### Dataset entries
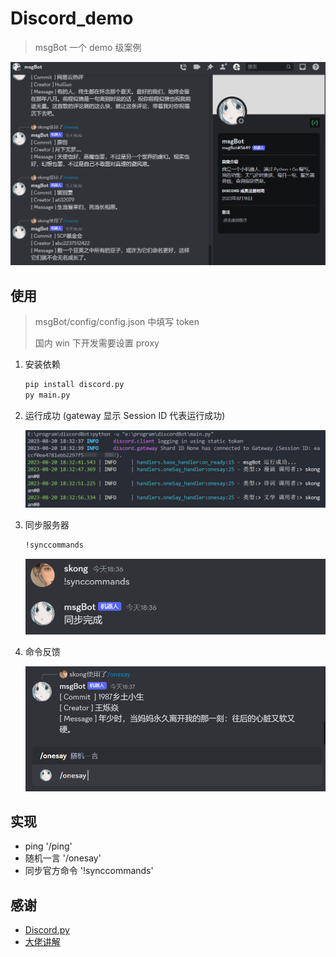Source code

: # Discord_demo

> msgBot 一个 demo 级案例

![fn](./res/bot.png)

## 使用

> msgBot/config/config.json 中填写 token
>
> 国内 win 下开发需要设置 proxy

1. 安装依赖

   ```bash
   pip install discord.py
   py main.py
   ```

2. 运行成功 (gateway 显示 Session ID 代表运行成功)

   ![running](./res/terminal.png)

3. 同步服务器

   ```bash
   !synccommands
   ```

   ![sync-commands](./res/sync-commands.png)

4. 命令反馈

   ![command](./res/call.png)

## 实现

- ping '/ping'
- 随机一言 '/onesay'
- 同步官方命令 '!synccommands'

## 感谢

- [Discord.py](https://github.com/Rapptz/discord.py)
- [大佬讲解](https://www.bilibili.com/video/BV1Wp4y1V7Zg/?spm_id_from=333.337.top_right_bar_window_history.content.click)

### REQUIRED ACTION
Find "- ping '/ping'" in the records. Copy its line and every line after it, exactly, through the last one.

### COMPLETED TASK
- ping '/ping'
- 随机一言 '/onesay'
- 同步官方命令 '!synccommands'

## 感谢

- [Discord.py](https://github.com/Rapptz/discord.py)
- [大佬讲解](https://www.bilibili.com/video/BV1Wp4y1V7Zg/?spm_id_from=333.337.top_right_bar_window_history.content.click)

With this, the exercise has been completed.